▶ What to produce
Start with the first line of the data and end with the line that holds "## Project Proposal"; write out each one exactly.

(Extracted records)
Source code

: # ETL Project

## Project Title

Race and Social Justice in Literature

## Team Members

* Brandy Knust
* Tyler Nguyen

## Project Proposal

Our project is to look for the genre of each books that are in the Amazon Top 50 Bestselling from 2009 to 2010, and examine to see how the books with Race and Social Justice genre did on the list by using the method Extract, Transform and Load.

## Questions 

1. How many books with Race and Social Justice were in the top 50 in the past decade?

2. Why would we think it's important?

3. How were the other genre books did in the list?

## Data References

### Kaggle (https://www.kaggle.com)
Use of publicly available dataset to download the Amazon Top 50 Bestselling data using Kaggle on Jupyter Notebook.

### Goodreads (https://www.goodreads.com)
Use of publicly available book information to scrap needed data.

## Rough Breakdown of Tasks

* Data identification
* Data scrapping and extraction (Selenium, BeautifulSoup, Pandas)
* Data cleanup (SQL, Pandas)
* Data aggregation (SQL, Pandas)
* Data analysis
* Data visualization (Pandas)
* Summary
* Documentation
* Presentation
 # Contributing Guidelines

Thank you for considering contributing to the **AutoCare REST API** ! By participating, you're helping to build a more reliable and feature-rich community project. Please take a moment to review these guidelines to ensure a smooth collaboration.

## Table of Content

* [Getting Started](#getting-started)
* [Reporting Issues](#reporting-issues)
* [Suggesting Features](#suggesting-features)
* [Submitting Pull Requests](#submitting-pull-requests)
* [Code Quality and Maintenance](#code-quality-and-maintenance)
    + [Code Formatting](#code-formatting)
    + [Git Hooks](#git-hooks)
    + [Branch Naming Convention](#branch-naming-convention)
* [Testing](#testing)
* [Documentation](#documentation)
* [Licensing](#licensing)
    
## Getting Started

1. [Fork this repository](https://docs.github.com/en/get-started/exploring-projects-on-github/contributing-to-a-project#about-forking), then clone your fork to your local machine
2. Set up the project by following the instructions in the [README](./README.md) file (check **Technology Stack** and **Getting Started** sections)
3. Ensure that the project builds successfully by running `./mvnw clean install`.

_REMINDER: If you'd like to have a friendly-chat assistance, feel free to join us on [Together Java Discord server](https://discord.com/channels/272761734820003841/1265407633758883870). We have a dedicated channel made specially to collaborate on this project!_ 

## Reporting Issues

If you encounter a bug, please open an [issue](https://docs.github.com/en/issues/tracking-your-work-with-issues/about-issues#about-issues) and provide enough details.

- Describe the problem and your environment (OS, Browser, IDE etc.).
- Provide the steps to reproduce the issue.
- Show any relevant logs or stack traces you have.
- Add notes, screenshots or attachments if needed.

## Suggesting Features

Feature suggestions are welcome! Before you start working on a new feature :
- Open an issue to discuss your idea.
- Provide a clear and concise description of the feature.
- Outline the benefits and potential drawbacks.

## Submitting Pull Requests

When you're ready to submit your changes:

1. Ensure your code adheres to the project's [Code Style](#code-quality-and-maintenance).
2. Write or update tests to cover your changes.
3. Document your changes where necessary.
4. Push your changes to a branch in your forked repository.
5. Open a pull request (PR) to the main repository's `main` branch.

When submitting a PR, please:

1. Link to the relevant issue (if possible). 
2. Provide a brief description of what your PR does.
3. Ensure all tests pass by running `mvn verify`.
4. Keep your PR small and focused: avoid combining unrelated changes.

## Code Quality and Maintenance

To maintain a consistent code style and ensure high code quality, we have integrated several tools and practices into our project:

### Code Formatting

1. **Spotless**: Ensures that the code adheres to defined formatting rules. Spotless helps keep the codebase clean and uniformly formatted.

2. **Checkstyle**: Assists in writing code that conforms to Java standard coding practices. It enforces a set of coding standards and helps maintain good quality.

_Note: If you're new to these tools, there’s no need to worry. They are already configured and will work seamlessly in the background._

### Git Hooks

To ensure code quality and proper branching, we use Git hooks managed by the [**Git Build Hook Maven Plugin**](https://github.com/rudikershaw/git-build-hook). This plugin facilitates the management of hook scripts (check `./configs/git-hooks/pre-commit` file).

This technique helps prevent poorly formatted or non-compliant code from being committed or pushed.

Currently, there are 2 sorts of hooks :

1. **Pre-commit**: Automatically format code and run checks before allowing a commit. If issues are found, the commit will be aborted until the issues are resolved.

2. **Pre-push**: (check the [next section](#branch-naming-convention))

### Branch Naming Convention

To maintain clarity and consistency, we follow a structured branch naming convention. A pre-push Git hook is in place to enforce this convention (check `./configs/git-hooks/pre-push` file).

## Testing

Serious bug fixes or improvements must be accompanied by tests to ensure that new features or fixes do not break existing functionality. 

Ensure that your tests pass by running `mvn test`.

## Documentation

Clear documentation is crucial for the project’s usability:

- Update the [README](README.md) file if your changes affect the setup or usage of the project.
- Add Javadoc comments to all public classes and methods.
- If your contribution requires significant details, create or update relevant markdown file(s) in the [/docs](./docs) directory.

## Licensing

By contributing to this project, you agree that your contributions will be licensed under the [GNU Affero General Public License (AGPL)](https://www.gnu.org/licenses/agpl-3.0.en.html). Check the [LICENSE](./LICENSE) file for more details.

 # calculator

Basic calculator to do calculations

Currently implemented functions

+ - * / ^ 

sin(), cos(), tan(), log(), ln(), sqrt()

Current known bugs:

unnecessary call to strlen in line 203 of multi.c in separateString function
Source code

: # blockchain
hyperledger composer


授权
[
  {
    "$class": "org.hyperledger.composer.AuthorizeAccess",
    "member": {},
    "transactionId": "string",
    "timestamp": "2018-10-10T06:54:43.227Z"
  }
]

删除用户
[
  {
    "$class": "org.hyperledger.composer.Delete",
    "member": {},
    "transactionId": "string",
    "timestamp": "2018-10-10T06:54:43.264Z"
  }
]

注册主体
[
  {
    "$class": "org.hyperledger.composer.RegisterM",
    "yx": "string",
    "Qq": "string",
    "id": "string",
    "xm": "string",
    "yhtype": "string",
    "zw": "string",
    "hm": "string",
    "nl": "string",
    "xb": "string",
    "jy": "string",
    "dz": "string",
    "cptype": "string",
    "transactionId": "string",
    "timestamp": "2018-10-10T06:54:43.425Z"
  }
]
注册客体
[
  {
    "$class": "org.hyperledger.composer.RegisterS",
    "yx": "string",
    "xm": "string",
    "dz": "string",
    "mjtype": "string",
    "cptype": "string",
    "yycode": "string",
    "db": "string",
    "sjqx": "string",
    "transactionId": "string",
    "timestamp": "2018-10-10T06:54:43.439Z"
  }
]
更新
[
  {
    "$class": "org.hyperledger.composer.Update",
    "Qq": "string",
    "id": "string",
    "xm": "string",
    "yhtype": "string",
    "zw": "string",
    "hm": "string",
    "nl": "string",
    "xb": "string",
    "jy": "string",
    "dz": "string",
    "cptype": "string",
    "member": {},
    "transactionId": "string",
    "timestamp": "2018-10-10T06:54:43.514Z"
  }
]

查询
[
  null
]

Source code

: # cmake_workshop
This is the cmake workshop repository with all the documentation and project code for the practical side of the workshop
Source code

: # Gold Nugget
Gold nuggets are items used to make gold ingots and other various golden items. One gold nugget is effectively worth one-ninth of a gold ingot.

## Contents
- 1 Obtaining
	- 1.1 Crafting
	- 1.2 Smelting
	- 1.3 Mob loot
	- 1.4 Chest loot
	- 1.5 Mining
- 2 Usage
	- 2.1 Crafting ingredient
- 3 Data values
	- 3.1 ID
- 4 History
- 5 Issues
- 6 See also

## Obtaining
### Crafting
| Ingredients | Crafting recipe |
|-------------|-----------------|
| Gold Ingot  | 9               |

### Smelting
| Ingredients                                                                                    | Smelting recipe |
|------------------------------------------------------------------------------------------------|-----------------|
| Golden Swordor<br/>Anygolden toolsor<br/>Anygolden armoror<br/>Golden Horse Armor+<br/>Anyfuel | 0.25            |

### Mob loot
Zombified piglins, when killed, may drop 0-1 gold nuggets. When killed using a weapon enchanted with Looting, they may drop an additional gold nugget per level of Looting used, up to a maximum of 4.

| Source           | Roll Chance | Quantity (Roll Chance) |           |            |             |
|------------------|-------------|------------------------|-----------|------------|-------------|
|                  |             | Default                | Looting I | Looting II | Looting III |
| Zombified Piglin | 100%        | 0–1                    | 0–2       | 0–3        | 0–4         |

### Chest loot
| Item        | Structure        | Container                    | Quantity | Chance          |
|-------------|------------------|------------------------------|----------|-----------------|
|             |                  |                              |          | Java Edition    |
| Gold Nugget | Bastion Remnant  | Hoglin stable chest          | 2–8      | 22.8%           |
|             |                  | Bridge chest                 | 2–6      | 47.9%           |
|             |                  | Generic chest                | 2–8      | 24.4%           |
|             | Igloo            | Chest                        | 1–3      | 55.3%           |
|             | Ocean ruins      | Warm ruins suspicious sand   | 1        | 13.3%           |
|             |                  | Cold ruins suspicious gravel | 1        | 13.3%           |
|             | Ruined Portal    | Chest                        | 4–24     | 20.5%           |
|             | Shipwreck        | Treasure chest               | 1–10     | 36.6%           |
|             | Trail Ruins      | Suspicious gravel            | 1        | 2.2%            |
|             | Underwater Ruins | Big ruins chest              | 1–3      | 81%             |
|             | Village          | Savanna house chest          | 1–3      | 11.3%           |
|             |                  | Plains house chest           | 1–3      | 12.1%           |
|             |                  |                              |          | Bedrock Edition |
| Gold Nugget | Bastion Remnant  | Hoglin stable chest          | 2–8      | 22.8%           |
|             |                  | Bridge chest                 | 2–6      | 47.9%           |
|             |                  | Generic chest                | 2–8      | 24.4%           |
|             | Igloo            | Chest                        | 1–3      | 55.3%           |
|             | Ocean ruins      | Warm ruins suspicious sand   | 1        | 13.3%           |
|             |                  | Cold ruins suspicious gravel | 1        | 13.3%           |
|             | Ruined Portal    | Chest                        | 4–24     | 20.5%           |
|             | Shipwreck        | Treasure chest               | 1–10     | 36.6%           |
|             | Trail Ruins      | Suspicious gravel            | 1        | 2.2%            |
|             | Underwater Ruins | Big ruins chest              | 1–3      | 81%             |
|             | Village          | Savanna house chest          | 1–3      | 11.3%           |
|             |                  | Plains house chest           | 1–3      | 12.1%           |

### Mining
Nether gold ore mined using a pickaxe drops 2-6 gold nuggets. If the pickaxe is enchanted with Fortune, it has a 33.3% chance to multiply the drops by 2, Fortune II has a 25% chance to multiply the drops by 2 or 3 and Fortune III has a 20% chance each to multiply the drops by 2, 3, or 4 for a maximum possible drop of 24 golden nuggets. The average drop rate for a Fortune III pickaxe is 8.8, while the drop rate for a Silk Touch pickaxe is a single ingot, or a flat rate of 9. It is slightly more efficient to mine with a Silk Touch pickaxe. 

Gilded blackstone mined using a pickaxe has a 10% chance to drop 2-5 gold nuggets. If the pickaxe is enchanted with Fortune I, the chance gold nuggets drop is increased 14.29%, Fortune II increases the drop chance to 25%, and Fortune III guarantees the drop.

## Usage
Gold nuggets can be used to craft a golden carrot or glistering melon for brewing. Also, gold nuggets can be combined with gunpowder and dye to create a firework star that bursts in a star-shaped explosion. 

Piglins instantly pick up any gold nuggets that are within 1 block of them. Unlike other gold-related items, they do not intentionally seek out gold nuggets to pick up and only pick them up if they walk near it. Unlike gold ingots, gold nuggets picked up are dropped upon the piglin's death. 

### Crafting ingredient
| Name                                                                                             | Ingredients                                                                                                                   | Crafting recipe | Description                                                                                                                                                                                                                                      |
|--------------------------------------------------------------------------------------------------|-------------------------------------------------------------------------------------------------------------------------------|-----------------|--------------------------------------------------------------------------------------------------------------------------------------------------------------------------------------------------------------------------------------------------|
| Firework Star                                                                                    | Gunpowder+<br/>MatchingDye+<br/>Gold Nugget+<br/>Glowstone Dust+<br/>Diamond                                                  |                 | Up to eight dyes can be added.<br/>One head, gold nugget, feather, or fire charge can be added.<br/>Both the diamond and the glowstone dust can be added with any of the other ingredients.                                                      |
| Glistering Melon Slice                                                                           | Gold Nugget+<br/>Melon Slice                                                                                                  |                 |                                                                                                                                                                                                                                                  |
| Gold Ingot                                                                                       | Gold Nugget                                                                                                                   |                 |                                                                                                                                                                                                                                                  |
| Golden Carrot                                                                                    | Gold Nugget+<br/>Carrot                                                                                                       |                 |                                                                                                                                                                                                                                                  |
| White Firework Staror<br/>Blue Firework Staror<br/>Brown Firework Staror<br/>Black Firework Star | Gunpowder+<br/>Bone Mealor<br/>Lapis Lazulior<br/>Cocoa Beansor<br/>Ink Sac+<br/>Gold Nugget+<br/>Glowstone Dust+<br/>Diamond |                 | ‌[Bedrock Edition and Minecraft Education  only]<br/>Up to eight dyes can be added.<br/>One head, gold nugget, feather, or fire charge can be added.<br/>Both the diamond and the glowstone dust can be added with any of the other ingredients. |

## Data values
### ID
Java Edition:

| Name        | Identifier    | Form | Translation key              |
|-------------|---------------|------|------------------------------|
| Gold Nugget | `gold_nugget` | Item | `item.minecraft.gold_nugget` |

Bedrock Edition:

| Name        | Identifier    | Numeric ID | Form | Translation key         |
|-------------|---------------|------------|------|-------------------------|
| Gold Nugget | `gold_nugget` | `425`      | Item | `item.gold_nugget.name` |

▶ Answer box
Source code

: # ETL Project

## Project Title

Race and Social Justice in Literature

## Team Members

* Brandy Knust
* Tyler Nguyen

## Project Proposal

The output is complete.